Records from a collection

------------------------

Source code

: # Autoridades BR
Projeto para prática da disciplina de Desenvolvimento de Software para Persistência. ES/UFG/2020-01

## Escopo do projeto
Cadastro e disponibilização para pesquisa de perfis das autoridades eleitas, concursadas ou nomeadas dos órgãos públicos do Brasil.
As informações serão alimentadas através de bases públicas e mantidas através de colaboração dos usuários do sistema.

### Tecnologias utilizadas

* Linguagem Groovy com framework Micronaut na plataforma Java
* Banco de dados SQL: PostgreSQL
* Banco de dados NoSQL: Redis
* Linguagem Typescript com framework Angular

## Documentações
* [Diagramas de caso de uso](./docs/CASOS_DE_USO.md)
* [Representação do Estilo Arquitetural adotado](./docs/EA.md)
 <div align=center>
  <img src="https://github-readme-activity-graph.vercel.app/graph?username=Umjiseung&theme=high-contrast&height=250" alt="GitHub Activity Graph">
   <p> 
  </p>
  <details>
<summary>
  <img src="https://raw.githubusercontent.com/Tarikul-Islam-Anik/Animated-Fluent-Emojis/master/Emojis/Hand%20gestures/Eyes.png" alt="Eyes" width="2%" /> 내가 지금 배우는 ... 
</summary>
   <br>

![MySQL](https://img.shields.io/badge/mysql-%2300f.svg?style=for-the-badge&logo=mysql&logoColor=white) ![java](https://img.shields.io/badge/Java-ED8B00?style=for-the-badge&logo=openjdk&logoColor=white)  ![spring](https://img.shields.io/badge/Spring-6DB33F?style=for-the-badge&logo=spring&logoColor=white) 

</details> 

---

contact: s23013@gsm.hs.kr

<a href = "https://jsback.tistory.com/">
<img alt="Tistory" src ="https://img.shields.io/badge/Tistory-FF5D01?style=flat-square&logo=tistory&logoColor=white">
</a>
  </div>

------------------------

What to produce -> Copy each line in the data that holds the word "tistory".

Answer space ->
<a href = "https://jsback.tistory.com/">
<img alt="Tistory" src ="https://img.shields.io/badge/Tistory-FF5D01?style=flat-square&logo=tistory&logoColor=white">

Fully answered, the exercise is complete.